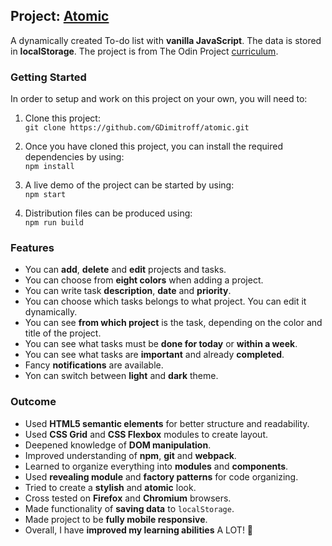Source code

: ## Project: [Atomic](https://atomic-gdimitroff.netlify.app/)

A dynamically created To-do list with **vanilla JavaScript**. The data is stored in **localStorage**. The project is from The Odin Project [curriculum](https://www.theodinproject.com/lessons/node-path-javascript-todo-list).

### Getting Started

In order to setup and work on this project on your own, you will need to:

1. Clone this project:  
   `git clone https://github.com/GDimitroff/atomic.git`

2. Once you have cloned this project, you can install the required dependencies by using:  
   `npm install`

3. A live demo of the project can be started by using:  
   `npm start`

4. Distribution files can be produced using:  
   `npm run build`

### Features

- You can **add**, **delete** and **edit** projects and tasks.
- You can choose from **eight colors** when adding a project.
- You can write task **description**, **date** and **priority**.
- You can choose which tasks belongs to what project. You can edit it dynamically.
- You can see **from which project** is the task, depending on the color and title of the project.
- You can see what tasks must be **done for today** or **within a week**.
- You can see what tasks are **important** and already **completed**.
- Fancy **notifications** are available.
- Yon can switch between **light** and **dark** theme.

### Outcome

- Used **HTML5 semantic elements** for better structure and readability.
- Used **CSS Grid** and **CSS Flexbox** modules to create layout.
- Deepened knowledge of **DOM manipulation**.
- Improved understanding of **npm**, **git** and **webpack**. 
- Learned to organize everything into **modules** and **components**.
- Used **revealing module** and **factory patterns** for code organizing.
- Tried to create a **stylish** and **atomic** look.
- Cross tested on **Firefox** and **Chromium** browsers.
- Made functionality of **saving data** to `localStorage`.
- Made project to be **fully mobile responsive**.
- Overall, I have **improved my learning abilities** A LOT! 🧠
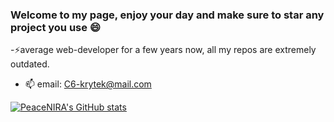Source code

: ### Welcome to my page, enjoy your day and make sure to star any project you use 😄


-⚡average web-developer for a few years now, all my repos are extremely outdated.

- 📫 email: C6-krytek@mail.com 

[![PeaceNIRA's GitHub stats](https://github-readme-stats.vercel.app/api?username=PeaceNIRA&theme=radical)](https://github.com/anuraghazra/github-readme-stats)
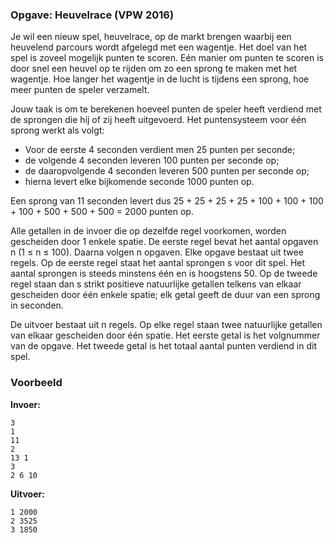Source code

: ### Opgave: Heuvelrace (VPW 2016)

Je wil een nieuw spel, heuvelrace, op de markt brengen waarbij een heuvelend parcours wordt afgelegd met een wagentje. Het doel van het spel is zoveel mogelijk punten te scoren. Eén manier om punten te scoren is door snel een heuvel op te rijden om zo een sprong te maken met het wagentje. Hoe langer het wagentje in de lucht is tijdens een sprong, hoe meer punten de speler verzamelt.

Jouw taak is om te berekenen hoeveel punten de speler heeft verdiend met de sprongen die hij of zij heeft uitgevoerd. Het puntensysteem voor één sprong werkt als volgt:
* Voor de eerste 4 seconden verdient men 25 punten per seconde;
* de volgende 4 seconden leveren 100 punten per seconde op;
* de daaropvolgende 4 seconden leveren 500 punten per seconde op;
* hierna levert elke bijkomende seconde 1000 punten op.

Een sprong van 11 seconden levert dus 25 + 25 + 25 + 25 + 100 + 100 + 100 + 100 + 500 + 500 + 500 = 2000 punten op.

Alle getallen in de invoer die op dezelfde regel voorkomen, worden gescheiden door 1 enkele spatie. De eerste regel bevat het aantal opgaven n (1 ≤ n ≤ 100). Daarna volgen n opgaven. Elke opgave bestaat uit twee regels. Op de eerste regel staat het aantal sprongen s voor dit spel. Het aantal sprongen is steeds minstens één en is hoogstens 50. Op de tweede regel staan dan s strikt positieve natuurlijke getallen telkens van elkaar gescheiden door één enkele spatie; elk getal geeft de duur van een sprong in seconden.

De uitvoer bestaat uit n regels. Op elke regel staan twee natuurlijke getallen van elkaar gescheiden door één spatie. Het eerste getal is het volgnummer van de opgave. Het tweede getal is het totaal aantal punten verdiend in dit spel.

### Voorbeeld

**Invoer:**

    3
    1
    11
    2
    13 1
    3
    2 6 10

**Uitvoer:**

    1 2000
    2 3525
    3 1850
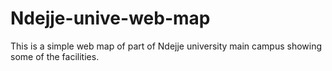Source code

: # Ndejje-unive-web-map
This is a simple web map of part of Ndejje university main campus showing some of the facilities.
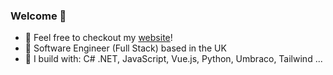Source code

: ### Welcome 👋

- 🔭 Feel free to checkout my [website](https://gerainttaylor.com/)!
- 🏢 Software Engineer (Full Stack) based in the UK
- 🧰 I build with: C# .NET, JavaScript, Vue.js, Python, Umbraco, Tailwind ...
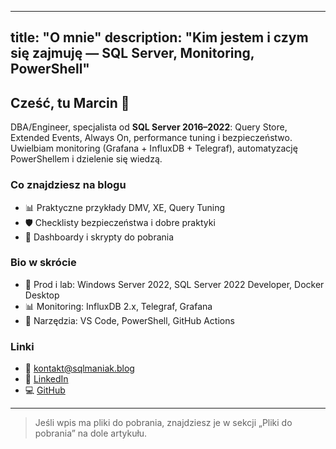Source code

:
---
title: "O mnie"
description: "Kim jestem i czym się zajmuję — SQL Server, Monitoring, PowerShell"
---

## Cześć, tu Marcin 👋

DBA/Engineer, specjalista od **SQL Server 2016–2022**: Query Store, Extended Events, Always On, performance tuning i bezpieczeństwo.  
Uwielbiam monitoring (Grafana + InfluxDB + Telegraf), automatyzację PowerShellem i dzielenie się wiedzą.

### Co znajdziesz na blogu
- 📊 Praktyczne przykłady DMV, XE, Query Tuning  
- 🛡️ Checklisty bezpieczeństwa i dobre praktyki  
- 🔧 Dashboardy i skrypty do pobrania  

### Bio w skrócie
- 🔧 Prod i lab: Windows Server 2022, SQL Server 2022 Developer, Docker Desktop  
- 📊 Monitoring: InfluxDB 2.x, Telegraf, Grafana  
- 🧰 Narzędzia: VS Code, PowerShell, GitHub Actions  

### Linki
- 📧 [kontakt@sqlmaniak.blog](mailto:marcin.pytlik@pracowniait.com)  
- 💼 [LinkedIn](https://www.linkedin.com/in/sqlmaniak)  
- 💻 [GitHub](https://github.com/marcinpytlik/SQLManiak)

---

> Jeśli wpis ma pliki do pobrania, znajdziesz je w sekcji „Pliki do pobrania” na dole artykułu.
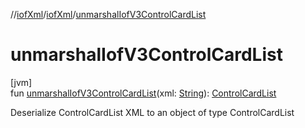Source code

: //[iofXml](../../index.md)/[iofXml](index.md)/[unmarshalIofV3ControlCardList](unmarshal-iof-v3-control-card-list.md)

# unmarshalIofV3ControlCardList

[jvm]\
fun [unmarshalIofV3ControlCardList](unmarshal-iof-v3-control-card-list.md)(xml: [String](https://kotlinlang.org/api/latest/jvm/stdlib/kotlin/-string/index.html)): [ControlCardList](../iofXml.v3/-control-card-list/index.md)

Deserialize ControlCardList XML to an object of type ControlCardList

···

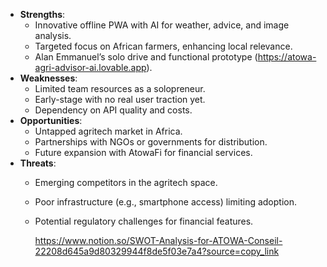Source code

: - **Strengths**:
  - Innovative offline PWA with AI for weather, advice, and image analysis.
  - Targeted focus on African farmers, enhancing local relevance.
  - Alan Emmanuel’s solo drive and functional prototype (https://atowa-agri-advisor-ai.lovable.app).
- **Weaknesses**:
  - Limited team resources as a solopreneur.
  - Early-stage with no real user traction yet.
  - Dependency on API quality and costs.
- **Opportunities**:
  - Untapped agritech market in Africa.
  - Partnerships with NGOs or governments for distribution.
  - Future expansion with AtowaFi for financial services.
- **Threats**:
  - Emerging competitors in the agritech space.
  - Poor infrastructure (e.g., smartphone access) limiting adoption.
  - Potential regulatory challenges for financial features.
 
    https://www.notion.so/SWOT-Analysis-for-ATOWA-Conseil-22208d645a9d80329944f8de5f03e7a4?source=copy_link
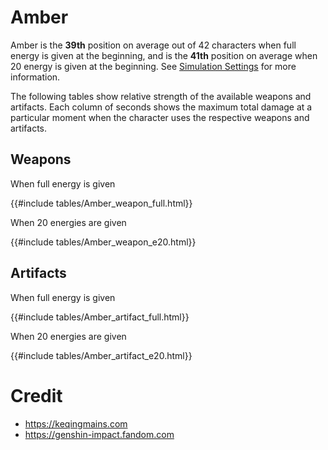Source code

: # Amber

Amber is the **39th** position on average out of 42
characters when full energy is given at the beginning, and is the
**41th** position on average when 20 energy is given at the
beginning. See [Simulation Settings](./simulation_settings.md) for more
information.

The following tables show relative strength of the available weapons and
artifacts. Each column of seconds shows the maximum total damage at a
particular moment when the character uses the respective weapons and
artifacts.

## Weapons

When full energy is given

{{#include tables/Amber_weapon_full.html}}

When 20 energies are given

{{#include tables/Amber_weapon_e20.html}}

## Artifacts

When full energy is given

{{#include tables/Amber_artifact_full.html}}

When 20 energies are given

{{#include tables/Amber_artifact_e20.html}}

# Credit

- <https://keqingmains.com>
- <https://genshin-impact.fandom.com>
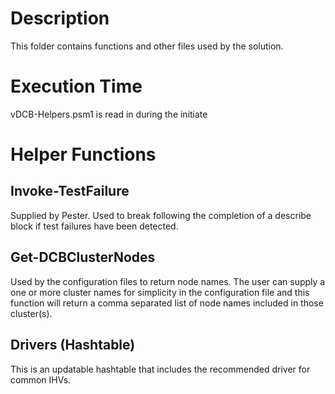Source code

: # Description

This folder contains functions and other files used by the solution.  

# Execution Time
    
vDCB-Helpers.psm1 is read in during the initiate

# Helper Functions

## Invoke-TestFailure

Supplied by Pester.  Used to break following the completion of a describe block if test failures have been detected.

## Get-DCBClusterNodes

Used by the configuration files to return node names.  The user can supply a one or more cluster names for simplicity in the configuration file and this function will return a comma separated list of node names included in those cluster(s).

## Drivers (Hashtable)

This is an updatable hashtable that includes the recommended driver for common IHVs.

···

◆ Problem to solve
Single out each line of the records above with the string "using" in it, and copy it.

◆ Answer to the exercise
2. Once you have cloned this project, you can install the required dependencies by using:  
3. A live demo of the project can be started by using:  
4. Distribution files can be produced using:  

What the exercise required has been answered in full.